== HOW TO COMPLETE THIS TASK ==
Please show each line of the listing where "into" is present.

== ENTRIES SUPPLIED ==

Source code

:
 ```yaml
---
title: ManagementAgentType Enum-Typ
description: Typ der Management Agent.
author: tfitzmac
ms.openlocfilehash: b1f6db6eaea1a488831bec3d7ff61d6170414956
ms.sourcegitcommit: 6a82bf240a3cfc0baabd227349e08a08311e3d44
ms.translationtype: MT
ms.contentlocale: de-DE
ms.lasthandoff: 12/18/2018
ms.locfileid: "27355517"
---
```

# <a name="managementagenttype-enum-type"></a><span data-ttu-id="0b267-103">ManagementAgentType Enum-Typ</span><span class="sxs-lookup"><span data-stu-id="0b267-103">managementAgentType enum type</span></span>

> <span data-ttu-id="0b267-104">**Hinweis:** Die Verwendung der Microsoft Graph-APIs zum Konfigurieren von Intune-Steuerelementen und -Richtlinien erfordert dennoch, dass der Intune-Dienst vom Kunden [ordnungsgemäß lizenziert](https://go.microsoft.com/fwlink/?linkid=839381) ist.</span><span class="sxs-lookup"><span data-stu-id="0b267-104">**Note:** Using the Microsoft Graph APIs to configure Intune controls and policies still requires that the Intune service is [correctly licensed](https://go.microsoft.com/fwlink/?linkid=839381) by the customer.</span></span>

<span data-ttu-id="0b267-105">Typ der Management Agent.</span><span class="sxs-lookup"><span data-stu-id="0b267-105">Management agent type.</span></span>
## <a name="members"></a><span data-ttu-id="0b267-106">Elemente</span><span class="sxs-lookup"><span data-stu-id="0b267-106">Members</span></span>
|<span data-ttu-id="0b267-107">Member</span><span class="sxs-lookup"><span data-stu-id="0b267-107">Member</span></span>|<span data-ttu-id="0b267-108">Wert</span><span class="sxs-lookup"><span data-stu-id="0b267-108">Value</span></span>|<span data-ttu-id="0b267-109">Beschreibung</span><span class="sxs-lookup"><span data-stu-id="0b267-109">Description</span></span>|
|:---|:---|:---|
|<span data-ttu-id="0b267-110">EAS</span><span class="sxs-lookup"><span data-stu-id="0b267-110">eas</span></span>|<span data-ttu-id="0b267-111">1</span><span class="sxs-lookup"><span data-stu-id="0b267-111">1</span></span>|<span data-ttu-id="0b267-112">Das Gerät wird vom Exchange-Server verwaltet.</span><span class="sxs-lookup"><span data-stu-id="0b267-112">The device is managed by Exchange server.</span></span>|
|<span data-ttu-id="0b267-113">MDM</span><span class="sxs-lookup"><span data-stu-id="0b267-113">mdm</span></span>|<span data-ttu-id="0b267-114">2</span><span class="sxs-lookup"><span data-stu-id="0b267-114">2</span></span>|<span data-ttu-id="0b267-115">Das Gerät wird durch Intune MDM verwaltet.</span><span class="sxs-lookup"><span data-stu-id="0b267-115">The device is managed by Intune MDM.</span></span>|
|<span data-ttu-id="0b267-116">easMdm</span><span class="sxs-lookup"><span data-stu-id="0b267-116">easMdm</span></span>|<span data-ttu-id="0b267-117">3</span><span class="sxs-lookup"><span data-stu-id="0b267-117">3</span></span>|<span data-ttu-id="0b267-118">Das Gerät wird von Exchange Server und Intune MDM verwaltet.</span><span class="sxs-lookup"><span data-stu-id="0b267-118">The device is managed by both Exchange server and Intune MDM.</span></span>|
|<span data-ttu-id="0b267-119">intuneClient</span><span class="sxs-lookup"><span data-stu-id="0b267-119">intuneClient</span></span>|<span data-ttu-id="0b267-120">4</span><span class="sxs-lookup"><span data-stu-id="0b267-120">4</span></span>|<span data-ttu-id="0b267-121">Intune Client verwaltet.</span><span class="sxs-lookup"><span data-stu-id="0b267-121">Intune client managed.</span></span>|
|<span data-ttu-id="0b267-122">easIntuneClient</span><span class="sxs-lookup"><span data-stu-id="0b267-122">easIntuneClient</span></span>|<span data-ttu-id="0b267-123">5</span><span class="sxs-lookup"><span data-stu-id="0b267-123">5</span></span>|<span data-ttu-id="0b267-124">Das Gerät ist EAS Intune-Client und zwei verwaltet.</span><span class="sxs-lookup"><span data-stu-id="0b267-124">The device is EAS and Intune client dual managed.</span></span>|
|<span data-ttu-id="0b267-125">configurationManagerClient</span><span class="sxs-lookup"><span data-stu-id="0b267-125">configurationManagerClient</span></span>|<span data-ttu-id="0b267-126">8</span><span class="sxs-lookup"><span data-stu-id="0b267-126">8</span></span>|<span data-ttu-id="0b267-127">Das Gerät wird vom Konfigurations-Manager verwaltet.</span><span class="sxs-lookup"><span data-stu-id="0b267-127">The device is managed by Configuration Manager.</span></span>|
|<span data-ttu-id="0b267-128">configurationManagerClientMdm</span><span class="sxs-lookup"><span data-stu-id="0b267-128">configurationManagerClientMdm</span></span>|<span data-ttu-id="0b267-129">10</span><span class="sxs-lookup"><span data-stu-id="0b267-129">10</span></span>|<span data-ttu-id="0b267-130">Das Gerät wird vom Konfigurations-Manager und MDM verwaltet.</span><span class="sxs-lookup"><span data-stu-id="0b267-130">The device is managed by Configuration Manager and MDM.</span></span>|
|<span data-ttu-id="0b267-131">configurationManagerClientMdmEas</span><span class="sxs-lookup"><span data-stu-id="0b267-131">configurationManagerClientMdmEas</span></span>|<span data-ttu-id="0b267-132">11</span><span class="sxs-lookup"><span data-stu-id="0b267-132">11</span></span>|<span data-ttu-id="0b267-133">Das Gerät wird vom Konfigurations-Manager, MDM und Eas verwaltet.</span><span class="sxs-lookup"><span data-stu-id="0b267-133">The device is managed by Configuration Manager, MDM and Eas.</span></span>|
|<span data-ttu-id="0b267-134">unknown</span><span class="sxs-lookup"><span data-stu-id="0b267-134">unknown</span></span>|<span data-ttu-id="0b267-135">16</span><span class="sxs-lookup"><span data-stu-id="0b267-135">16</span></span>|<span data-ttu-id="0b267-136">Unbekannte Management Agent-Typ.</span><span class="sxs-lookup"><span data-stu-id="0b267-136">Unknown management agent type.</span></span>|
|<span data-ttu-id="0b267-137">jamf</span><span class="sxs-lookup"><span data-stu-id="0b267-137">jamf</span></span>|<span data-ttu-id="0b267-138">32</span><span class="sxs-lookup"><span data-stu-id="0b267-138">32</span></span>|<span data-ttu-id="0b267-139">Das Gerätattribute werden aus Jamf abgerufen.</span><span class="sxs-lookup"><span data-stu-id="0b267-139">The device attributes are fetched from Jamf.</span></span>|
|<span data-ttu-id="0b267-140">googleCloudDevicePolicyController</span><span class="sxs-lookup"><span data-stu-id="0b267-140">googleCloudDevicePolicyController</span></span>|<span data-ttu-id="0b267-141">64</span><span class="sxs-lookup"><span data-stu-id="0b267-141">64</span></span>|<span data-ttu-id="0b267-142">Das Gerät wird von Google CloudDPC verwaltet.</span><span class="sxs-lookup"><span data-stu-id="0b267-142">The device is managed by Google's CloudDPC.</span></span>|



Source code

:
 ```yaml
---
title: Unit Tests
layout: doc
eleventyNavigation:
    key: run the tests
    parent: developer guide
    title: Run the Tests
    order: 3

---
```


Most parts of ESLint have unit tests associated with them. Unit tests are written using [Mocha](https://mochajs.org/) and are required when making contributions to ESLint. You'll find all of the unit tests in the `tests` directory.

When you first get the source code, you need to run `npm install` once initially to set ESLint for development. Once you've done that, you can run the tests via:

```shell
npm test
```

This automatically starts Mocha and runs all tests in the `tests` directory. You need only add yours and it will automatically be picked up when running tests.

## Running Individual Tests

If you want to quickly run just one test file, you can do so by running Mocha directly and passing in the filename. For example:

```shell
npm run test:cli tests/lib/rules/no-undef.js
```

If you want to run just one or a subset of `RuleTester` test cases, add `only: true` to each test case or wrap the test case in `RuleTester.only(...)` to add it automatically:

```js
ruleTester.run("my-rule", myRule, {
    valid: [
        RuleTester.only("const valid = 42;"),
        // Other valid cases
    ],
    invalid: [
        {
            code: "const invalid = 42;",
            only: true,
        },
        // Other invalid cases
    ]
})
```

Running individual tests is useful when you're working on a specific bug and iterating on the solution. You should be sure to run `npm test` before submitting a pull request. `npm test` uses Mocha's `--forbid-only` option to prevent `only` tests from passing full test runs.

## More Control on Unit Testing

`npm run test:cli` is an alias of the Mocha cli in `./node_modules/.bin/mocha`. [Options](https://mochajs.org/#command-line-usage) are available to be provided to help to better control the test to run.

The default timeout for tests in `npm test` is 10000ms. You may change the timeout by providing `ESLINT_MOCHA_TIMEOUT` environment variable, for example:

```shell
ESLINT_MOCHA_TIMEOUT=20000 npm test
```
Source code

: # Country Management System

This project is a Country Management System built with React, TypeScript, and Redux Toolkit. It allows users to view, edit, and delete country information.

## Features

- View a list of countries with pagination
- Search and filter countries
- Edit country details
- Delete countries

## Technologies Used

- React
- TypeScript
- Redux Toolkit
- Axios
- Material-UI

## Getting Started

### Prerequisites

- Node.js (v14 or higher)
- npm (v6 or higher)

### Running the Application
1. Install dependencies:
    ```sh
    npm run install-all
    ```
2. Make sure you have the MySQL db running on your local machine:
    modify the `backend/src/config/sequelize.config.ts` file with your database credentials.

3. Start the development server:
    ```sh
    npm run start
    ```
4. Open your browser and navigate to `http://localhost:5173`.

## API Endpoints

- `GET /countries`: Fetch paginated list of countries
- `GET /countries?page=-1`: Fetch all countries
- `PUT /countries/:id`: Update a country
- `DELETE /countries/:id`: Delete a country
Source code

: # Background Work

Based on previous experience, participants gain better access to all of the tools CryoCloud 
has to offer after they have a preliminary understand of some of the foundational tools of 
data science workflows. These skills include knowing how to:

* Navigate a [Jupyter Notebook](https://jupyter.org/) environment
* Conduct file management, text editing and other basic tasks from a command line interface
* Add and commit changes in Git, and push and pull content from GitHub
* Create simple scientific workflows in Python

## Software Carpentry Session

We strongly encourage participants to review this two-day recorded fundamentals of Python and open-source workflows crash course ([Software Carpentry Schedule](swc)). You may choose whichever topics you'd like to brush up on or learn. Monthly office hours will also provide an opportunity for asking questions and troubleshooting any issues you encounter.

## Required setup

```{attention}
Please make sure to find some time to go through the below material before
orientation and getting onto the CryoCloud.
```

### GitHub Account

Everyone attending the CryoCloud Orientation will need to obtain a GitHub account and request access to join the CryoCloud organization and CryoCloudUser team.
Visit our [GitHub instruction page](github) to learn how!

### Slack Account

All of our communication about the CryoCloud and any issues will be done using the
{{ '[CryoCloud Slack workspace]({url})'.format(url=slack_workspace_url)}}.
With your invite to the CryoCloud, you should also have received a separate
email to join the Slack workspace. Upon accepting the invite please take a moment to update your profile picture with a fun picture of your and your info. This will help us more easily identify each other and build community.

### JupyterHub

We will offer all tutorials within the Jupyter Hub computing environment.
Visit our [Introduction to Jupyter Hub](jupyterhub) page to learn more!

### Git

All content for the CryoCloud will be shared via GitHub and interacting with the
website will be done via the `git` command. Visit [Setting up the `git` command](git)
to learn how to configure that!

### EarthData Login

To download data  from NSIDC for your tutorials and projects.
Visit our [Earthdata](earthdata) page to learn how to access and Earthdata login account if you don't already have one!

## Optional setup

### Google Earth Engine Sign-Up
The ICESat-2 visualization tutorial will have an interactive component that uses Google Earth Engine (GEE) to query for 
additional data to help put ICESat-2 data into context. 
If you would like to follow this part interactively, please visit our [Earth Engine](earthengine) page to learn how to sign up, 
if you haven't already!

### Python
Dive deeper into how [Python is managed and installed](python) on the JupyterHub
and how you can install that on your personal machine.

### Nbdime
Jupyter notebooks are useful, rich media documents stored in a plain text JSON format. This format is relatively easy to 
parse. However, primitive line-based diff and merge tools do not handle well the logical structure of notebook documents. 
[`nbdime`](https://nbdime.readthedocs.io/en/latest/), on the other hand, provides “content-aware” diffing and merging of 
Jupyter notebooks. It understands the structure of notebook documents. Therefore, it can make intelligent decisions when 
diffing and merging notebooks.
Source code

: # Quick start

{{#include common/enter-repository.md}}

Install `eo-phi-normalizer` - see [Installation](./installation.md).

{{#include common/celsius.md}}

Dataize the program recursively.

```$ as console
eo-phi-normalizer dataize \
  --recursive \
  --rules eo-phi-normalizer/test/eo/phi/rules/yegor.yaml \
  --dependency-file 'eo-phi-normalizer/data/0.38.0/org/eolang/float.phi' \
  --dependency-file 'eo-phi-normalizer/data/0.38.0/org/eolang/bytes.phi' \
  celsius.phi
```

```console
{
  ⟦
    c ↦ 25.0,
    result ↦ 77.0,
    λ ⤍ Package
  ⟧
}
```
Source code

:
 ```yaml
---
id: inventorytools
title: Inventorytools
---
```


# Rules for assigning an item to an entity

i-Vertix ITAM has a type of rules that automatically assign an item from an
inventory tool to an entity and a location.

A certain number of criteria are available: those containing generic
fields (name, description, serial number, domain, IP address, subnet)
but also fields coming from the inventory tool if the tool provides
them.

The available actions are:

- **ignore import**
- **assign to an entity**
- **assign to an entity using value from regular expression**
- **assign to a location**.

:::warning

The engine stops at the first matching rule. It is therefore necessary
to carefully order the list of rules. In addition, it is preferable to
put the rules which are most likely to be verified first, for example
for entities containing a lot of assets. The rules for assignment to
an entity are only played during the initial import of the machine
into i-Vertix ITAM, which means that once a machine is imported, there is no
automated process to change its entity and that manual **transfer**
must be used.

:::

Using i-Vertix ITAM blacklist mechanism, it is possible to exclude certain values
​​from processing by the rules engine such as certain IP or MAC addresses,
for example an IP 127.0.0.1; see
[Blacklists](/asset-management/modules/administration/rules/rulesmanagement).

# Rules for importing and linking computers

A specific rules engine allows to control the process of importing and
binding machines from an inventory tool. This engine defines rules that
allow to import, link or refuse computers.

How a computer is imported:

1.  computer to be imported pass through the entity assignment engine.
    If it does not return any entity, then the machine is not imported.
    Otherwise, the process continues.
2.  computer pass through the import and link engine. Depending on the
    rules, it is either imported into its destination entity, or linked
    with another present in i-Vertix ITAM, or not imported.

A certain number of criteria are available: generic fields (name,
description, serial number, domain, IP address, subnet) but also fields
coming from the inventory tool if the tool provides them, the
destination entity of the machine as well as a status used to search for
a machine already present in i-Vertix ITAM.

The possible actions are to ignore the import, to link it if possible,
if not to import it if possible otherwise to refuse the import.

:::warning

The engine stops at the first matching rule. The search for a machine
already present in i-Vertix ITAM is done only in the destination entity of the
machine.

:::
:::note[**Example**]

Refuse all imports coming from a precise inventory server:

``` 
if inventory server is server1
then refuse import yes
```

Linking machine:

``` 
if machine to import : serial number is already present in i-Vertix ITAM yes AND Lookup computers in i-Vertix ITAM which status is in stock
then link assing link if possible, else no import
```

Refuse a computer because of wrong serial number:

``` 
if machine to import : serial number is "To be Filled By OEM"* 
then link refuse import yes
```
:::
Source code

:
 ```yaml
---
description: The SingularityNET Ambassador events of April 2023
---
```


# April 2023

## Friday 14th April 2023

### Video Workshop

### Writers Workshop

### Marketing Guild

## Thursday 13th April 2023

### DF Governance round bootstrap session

== ANSWER SECTION ==
additional data to help put ICESat-2 data into context. 
Dive deeper into how [Python is managed and installed](python) on the JupyterHub
into i-Vertix ITAM, which means that once a machine is imported, there is no
    rules, it is either imported into its destination entity, or linked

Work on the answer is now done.